A selection of key paragraphs can be found below the judgement.CASE OF EKREM CAN AND OTHERS v. TURKEY
84. Be that as it may, the Court does not lose sight of the fact that a number of civilians and court officials were confined for approximately one hour inside the offices and hearing rooms as a result of the protest held by the applicants. Those persons were affected by the tear gas that the police administered when dealing with the incident. These elements are sufficient to conclude that the impugned protest negatively impacted the orderly provision of an essential public service (namely judicial services) and disturbed public order for a period of an hour and may have caused fear and discomfort in those who were in the vicinity of the corridor on the third floor of the Sultanahmet Courthouse. That said, in the absence of any violent intention or violent conduct on the part of the applicants, those factors alone do not suffice for the impugned protest to fall outside the scope of Article 11 of the Convention (see Kudrevičius and Others, cited above, § 98).

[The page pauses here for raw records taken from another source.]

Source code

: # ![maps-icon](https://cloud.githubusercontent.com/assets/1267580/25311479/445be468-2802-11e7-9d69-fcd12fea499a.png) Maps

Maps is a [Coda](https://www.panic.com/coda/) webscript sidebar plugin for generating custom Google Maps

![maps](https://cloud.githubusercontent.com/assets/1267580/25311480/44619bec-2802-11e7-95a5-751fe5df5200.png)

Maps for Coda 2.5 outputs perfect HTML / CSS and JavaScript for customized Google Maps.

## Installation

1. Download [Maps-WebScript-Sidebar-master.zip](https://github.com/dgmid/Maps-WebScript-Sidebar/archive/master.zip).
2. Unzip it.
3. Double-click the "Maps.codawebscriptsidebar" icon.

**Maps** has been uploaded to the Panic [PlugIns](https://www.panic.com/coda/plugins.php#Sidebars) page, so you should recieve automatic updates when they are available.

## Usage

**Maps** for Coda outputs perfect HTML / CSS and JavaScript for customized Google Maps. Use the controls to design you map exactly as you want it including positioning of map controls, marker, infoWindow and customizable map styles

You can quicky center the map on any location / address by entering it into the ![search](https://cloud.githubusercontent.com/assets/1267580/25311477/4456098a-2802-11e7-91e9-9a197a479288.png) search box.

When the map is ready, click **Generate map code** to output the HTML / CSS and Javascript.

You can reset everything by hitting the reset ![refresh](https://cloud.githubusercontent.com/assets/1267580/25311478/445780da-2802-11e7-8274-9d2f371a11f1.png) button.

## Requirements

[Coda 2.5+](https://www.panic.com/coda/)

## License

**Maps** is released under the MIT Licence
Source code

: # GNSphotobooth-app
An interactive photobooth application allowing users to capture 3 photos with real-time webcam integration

85. In view of the above, and despite the disturbance caused to public order by the applicants’ conduct for a period of one hour, their actions were not such as to warrant the conclusion that they relied on the Convention to engage in activity or in acts aimed at the destruction of any of the rights and freedoms set forth in it. On those grounds, the Court dismisses the Government’s preliminary objection based on Article 17 of the Convention (see paragraph 69 above).
86. Accordingly, there has been an interference with the applicants’ exercise of their right to freedom of assembly on account of their arrest, detention, prosecution and conviction on the basis of their participation in a protest within the premises of the Sultanahmet Courthouse.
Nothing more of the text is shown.